===== Data in this exercise

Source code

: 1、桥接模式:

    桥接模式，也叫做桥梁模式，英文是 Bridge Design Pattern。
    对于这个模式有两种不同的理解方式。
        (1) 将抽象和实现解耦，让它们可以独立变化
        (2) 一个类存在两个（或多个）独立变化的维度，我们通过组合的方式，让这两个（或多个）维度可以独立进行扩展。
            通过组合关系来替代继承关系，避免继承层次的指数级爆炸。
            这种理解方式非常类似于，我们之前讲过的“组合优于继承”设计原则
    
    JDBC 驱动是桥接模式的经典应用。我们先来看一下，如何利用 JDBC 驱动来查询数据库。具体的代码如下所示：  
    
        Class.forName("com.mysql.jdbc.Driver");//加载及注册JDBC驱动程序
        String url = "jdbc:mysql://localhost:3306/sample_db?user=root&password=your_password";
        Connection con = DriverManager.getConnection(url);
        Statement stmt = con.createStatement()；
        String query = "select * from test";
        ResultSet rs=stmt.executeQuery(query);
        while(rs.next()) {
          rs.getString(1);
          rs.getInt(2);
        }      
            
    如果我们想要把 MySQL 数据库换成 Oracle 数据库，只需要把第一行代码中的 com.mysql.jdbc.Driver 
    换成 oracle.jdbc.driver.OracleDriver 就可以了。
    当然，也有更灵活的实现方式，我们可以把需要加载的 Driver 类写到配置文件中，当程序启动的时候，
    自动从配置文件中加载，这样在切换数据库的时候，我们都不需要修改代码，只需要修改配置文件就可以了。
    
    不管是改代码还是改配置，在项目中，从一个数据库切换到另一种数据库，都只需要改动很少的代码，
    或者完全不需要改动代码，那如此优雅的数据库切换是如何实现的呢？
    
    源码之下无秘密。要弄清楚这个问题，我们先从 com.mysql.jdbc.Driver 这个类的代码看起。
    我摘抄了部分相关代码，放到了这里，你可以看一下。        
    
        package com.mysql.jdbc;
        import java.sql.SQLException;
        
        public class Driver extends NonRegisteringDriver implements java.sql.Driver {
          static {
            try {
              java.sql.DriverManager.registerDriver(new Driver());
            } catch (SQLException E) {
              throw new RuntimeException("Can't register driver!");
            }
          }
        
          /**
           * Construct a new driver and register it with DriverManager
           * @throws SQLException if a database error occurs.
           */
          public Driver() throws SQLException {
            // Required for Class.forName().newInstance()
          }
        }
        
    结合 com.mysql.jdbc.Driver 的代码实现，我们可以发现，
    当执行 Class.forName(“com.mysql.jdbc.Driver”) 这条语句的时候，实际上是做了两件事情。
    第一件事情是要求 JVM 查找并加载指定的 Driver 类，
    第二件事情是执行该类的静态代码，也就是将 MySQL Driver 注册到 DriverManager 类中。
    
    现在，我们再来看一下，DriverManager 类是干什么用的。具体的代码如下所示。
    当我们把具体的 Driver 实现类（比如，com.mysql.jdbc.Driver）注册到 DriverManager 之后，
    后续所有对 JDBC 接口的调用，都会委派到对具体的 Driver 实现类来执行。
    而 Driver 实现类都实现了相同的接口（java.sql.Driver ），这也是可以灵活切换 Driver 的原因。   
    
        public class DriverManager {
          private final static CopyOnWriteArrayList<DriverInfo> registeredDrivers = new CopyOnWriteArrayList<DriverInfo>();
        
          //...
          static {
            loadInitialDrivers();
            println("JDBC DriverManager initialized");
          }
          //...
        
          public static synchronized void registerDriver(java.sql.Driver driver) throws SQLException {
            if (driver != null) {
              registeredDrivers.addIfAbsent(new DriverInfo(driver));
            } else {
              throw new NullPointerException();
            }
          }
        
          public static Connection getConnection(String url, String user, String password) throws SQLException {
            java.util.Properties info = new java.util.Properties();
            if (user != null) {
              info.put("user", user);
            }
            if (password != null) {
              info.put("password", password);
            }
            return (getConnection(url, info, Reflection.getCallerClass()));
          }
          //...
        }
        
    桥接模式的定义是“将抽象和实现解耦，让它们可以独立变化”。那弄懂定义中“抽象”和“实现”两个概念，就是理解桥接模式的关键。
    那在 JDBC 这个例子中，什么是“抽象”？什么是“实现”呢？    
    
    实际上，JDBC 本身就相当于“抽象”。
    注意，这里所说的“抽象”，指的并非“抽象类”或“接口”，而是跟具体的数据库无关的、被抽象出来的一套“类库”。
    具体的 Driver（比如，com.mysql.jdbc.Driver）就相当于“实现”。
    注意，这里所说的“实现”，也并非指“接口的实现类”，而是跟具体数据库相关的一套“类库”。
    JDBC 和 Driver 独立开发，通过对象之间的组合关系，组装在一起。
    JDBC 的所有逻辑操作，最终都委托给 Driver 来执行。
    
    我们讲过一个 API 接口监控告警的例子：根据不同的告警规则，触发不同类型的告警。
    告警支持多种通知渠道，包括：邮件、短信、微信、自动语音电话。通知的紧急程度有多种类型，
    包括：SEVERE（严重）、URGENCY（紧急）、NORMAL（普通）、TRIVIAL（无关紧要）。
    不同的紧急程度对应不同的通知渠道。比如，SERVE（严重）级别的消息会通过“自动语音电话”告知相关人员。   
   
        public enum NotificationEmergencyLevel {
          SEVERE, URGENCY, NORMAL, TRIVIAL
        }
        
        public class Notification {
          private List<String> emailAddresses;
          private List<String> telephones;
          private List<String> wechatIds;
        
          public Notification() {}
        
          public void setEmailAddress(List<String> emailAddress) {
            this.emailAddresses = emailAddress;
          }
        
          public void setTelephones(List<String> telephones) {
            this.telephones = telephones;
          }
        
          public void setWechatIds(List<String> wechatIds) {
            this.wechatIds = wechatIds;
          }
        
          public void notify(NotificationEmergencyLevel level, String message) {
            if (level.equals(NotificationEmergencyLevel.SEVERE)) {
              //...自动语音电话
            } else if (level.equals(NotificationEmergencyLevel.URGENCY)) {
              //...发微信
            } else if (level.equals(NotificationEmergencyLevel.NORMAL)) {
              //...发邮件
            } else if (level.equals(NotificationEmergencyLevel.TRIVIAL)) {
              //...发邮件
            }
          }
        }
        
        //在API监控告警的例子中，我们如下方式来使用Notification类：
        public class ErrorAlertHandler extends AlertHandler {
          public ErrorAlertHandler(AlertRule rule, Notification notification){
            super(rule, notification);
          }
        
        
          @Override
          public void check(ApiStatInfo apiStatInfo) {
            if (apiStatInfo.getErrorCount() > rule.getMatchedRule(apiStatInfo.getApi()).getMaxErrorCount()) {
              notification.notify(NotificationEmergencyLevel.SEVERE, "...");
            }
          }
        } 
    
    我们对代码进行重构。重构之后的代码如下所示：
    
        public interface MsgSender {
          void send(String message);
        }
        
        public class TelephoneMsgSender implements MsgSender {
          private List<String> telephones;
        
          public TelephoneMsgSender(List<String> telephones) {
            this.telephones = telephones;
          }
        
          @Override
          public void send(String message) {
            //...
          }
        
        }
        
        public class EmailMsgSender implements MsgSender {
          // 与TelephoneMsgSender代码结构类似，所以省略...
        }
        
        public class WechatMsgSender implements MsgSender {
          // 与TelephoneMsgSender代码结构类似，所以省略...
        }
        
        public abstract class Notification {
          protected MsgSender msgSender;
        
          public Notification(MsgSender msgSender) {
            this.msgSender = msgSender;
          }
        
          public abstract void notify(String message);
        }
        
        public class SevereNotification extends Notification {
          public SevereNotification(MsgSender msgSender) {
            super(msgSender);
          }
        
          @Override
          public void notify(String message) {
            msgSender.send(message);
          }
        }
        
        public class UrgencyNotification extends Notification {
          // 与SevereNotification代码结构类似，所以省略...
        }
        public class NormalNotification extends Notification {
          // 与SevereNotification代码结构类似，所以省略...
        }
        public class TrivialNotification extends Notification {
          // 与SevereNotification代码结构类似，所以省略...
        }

==========

Assigned task
Could you find every line in the records above that has the string "emailAddresses" and copy it?

Reply
          private List<String> emailAddresses;
            this.emailAddresses = emailAddress;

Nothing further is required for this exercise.